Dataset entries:

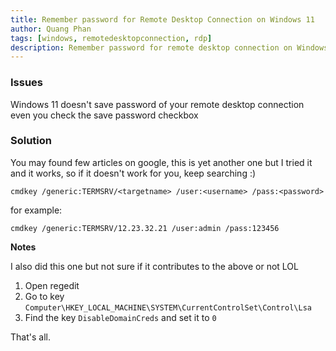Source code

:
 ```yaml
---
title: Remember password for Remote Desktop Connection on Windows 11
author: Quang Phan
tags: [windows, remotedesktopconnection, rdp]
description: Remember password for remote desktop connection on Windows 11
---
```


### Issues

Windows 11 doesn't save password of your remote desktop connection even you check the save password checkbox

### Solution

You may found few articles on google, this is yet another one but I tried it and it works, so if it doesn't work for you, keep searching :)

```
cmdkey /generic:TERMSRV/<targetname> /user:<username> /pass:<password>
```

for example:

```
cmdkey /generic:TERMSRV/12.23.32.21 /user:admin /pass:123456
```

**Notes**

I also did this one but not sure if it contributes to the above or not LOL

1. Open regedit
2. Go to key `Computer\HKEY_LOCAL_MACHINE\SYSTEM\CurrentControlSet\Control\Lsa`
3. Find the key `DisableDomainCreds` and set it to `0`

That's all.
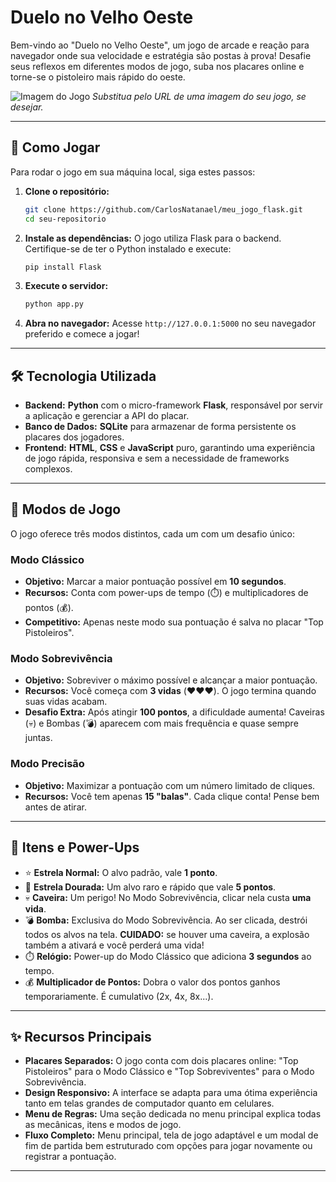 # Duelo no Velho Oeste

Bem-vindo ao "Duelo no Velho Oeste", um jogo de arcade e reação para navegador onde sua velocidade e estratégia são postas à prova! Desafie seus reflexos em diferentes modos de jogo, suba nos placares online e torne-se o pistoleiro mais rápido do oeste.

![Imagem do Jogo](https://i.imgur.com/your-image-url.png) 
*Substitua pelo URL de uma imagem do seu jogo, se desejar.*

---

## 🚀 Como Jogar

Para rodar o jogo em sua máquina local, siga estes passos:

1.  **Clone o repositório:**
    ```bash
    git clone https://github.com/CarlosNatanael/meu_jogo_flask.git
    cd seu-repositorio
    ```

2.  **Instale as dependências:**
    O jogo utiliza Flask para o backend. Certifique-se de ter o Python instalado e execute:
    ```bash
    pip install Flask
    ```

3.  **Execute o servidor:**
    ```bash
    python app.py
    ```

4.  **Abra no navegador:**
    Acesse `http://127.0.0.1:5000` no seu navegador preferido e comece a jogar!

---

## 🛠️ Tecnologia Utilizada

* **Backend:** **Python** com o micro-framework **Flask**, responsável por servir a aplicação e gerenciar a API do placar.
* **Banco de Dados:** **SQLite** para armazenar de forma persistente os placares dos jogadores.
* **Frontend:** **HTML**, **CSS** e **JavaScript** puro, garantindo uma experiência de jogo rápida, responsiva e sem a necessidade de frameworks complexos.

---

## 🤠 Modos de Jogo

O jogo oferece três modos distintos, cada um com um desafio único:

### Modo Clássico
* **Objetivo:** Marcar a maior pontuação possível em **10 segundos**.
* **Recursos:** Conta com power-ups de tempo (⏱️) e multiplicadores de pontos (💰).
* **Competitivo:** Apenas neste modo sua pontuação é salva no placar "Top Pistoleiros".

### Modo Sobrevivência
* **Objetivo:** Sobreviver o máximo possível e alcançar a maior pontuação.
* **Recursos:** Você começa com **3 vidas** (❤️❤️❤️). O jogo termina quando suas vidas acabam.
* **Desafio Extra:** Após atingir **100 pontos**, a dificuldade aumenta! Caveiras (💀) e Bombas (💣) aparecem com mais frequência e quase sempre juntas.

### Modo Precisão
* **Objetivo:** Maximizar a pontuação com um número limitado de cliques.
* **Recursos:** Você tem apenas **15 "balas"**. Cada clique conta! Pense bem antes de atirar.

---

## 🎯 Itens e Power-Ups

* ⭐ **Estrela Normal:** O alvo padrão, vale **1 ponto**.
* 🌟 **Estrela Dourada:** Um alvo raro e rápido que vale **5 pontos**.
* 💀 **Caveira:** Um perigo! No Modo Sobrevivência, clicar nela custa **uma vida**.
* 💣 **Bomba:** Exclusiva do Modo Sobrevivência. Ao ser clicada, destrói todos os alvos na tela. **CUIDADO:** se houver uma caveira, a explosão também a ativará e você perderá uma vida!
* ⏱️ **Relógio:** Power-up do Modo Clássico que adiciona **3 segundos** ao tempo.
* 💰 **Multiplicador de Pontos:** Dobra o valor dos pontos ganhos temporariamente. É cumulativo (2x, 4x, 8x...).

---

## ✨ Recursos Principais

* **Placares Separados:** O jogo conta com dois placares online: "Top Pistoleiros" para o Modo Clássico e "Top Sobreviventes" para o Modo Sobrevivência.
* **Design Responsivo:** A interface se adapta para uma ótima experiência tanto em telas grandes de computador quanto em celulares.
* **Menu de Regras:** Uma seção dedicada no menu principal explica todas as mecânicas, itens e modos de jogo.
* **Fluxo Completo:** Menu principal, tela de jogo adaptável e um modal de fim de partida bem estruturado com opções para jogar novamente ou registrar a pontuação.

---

* [WHAT IS NEEDED] Copy the entries exactly. Leave out the images.

* [RESULT]
Source code

:
 ```yaml
---
title: Remember password for Remote Desktop Connection on Windows 11
author: Quang Phan
tags: [windows, remotedesktopconnection, rdp]
description: Remember password for remote desktop connection on Windows 11
---
```


### Issues

Windows 11 doesn't save password of your remote desktop connection even you check the save password checkbox

### Solution

You may found few articles on google, this is yet another one but I tried it and it works, so if it doesn't work for you, keep searching :)

```
cmdkey /generic:TERMSRV/<targetname> /user:<username> /pass:<password>
```

for example:

```
cmdkey /generic:TERMSRV/12.23.32.21 /user:admin /pass:123456
```

**Notes**

I also did this one but not sure if it contributes to the above or not LOL

1. Open regedit
2. Go to key `Computer\HKEY_LOCAL_MACHINE\SYSTEM\CurrentControlSet\Control\Lsa`
3. Find the key `DisableDomainCreds` and set it to `0`

That's all.
 # Duelo no Velho Oeste

Bem-vindo ao "Duelo no Velho Oeste", um jogo de arcade e reação para navegador onde sua velocidade e estratégia são postas à prova! Desafie seus reflexos em diferentes modos de jogo, suba nos placares online e torne-se o pistoleiro mais rápido do oeste.

![Imagem do Jogo](https://i.imgur.com/your-image-url.png) 
*Substitua pelo URL de uma imagem do seu jogo, se desejar.*

---

## 🚀 Como Jogar

Para rodar o jogo em sua máquina local, siga estes passos:

1.  **Clone o repositório:**
    ```bash
    git clone https://github.com/CarlosNatanael/meu_jogo_flask.git
    cd seu-repositorio
    ```

2.  **Instale as dependências:**
    O jogo utiliza Flask para o backend. Certifique-se de ter o Python instalado e execute:
    ```bash
    pip install Flask
    ```

3.  **Execute o servidor:**
    ```bash
    python app.py
    ```

4.  **Abra no navegador:**
    Acesse `http://127.0.0.1:5000` no seu navegador preferido e comece a jogar!

---

## 🛠️ Tecnologia Utilizada

* **Backend:** **Python** com o micro-framework **Flask**, responsável por servir a aplicação e gerenciar a API do placar.
* **Banco de Dados:** **SQLite** para armazenar de forma persistente os placares dos jogadores.
* **Frontend:** **HTML**, **CSS** e **JavaScript** puro, garantindo uma experiência de jogo rápida, responsiva e sem a necessidade de frameworks complexos.

---

## 🤠 Modos de Jogo

O jogo oferece três modos distintos, cada um com um desafio único:

### Modo Clássico
* **Objetivo:** Marcar a maior pontuação possível em **10 segundos**.
* **Recursos:** Conta com power-ups de tempo (⏱️) e multiplicadores de pontos (💰).
* **Competitivo:** Apenas neste modo sua pontuação é salva no placar "Top Pistoleiros".

### Modo Sobrevivência
* **Objetivo:** Sobreviver o máximo possível e alcançar a maior pontuação.
* **Recursos:** Você começa com **3 vidas** (❤️❤️❤️). O jogo termina quando suas vidas acabam.
* **Desafio Extra:** Após atingir **100 pontos**, a dificuldade aumenta! Caveiras (💀) e Bombas (💣) aparecem com mais frequência e quase sempre juntas.

### Modo Precisão
* **Objetivo:** Maximizar a pontuação com um número limitado de cliques.
* **Recursos:** Você tem apenas **15 "balas"**. Cada clique conta! Pense bem antes de atirar.

---

## 🎯 Itens e Power-Ups

* ⭐ **Estrela Normal:** O alvo padrão, vale **1 ponto**.
* 🌟 **Estrela Dourada:** Um alvo raro e rápido que vale **5 pontos**.
* 💀 **Caveira:** Um perigo! No Modo Sobrevivência, clicar nela custa **uma vida**.
* 💣 **Bomba:** Exclusiva do Modo Sobrevivência. Ao ser clicada, destrói todos os alvos na tela. **CUIDADO:** se houver uma caveira, a explosão também a ativará e você perderá uma vida!
* ⏱️ **Relógio:** Power-up do Modo Clássico que adiciona **3 segundos** ao tempo.
* 💰 **Multiplicador de Pontos:** Dobra o valor dos pontos ganhos temporariamente. É cumulativo (2x, 4x, 8x...).

---

## ✨ Recursos Principais

* **Placares Separados:** O jogo conta com dois placares online: "Top Pistoleiros" para o Modo Clássico e "Top Sobreviventes" para o Modo Sobrevivência.
* **Design Responsivo:** A interface se adapta para uma ótima experiência tanto em telas grandes de computador quanto em celulares.
* **Menu de Regras:** Uma seção dedicada no menu principal explica todas as mecânicas, itens e modos de jogo.
* **Fluxo Completo:** Menu principal, tela de jogo adaptável e um modal de fim de partida bem estruturado com opções para jogar novamente ou registrar a pontuação.

---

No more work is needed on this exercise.